Davanti al giudice ha reso testimonianza anche Valeria, che all’epoca era la compagna di stanza di Giuseppina. “Ho sentito urlare e poi ho visto la signora in piedi. Ho visto cadere il bambino e battere la testa a terra. Nella stanza non c’era nessuno, mentre il marito era in corridoio.

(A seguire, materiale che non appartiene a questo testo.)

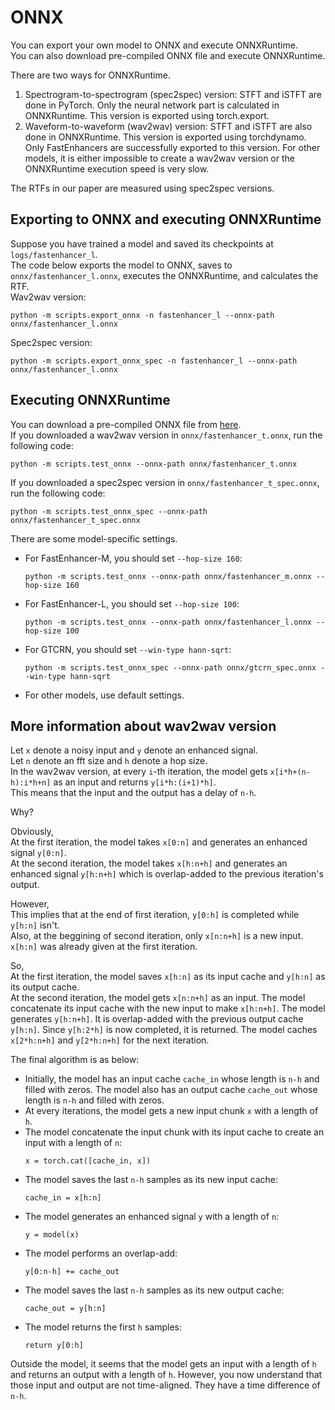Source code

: # ONNX
You can export your own model to ONNX and execute ONNXRuntime.  
You can also download pre-compiled ONNX file and execute ONNXRuntime.  

There are two ways for ONNXRuntime.  

1. Spectrogram-to-spectrogram (spec2spec) version: STFT and iSTFT are done in PyTorch. Only the neural network part is calculated in ONNXRuntime. This version is exported using torch.export.  
2. Waveform-to-waveform (wav2wav) version: STFT and iSTFT are also done in ONNXRuntime. This version is exported using torchdynamo. Only FastEnhancers are successfully exported to this version. For other models, it is either impossible to create a wav2wav version or the ONNXRuntime execution speed is very slow.  

The RTFs in our paper are measured using spec2spec versions.

## Exporting to ONNX and executing ONNXRuntime
Suppose you have trained a model and saved its checkpoints at `logs/fastenhancer_l`.  
The code below exports the model to ONNX, saves to `onnx/fastenhancer_l.onnx`, executes the ONNXRuntime, and calculates the RTF.  
Wav2wav version:
<pre><code>python -m scripts.export_onnx -n fastenhancer_l --onnx-path onnx/fastenhancer_l.onnx</code></pre>

Spec2spec version:
<pre><code>python -m scripts.export_onnx_spec -n fastenhancer_l --onnx-path onnx/fastenhancer_l.onnx</code></pre>

## Executing ONNXRuntime
You can download a pre-compiled ONNX file from [here](https://github.com/aask1357/fastenhancer/releases/).  
If you downloaded a wav2wav version in `onnx/fastenhancer_t.onnx`, run the following code:
<pre><code>python -m scripts.test_onnx --onnx-path onnx/fastenhancer_t.onnx</code></pre>
If you downloaded a spec2spec version in `onnx/fastenhancer_t_spec.onnx`, run the following code:
<pre><code>python -m scripts.test_onnx_spec --onnx-path onnx/fastenhancer_t_spec.onnx</code></pre>

There are some model-specific settings.
- For FastEnhancer-M, you should set `--hop-size 160`:
  <pre><code>python -m scripts.test_onnx --onnx-path onnx/fastenhancer_m.onnx --hop-size 160</code></pre>
- For FastEnhancer-L, you should set `--hop-size 100`:
  <pre><code>python -m scripts.test_onnx --onnx-path onnx/fastenhancer_l.onnx --hop-size 100</code></pre>
- For GTCRN, you should set `--win-type hann-sqrt`:
  <pre><code>python -m scripts.test_onnx_spec --onnx-path onnx/gtcrn_spec.onnx --win-type hann-sqrt</code></pre>
- For other models, use default settings.

## More information about wav2wav version
Let `x` denote a noisy input and `y` denote an enhanced signal.  
Let `n` denote an fft size and `h` denote a hop size.  
In the wav2wav version, at every `i`-th iteration, the model gets `x[i*h+(n-h):i*h+n]` as an input and returns `y[i*h:(i+1)*h]`.  
This means that the input and the output has a delay of `n-h`.  

Why?  

Obviously,  
At the first iteration, the model takes `x[0:n]` and generates an enhanced signal `y[0:n]`.  
At the second iteration, the model takes `x[h:n+h]` and generates an enhanced signal `y[h:n+h]` which is overlap-added to the previous iteration's output.  

However,  
This implies that at the end of first iteration, `y[0:h]` is completed while `y[h:n]` isn't.  
Also, at the beggining of second iteration, only `x[n:n+h]` is a new input. `x[h:n]` was already given at the first iteration.  

So,  
At the first iteration, the model saves `x[h:n]` as its input cache and `y[h:n]` as its output cache.  
At the second iteration, the model gets `x[n:n+h]` as an input. The model concatenate its input cache with the new input to make `x[h:n+h]`. The model generates `y[h:n+h]`. It is overlap-added with the previous output cache `y[h:n]`. Since `y[h:2*h]` is now completed, it is returned. The model caches `x[2*h:n+h]` and `y[2*h:n+h]` for the next iteration.  

The final algorithm is as below:  

- Initially, the model has an input cache `cache_in` whose length is `n-h` and filled with zeros. The model also has an output cache `cache_out` whose length is `n-h` and filled with zeros.  
- At every iterations, the model gets a new input chunk `x` with a length of `h`.  
- The model concatenate the input chunk with its input cache to create an input with a length of `n`:
  <pre><code>x = torch.cat([cache_in, x])</code></pre>
- The model saves the last `n-h` samples as its new input cache:
  <pre><code>cache_in = x[h:n]</code></pre>
- The model generates an enhanced signal `y` with a length of `n`:
  <pre><code>y = model(x)</code></pre>
- The model performs an overlap-add:
  <pre><code>y[0:n-h] += cache_out</code></pre>
- The model saves the last `n-h` samples as its new output cache:
  <pre><code>cache_out = y[h:n]</code></pre>
- The model returns the first `h` samples:
  <pre><code>return y[0:h]</code></pre>
Outside the model, it seems that the model gets an input with a length of `h` and returns an output with a length of `h`. However, you now understand that those input and output are not time-aligned. They have a time difference of `n-h`.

Dopo sono arrivati tutti e si sono catapultati vicino al bambino”.
Nel processo, il ginecologo è difeso dall’avvocato Diego Munafò, le due ostetriche dall’avvocato Isabella Cantalupo e la tirocinante ostetrica dall’avvocato Elena Guerreschi.
Per tutti gli imputati le ipotesi di reato sono quelle di lesioni colpose, mentre per la Cerioli e la Fiorentini è contestato anche un falso nella cartella clinica dove ci sarebbe stato scritto che era stata l’ostetrica ad eseguire il monitoraggio, mentre invece secondo l’accusa lo avrebbe compiuto la tirocinante.
Per la procura, il ginecologo e le ostetriche avrebbero determinato “l’espletamento del parto in condizioni di assenza completa di qualsivoglia assistenza e cura sanitaria adeguata con la conseguente caduta al suolo del feto al momento della nascita”. Non avrebbero quindi impedito che il piccolo “subisse lesioni personali dalle quali è derivata una malattia per un tempo superiore a venti giorni e non superiore a quaranta giorni , ma dalle quali deriverà una malattia probabilmente insanabile”.
Di “evento eccezionale ed imprevedibile” aveva a suo tempo parlato l’avvocato della difesa Munafò, “considerato che l’espulsione è avvenuta in assenza di qualsiasi sintomo premonitore”. “La paziente”, secondo il legale, “era stata sottoposta a serrato controllo cardiotocografico da cui risultava che non aveva contrazioni ed aveva una dilatazione di un solo centimetro a fronte dei tre minimi per cui si ritiene che una partoriente sia in travaglio. Non esistono inoltre protocolli o linee guida atti ad evitare l’accadimento di fatti come questo”.
Si torna in aula il prossimo 18 maggio con i testimoni della difesa.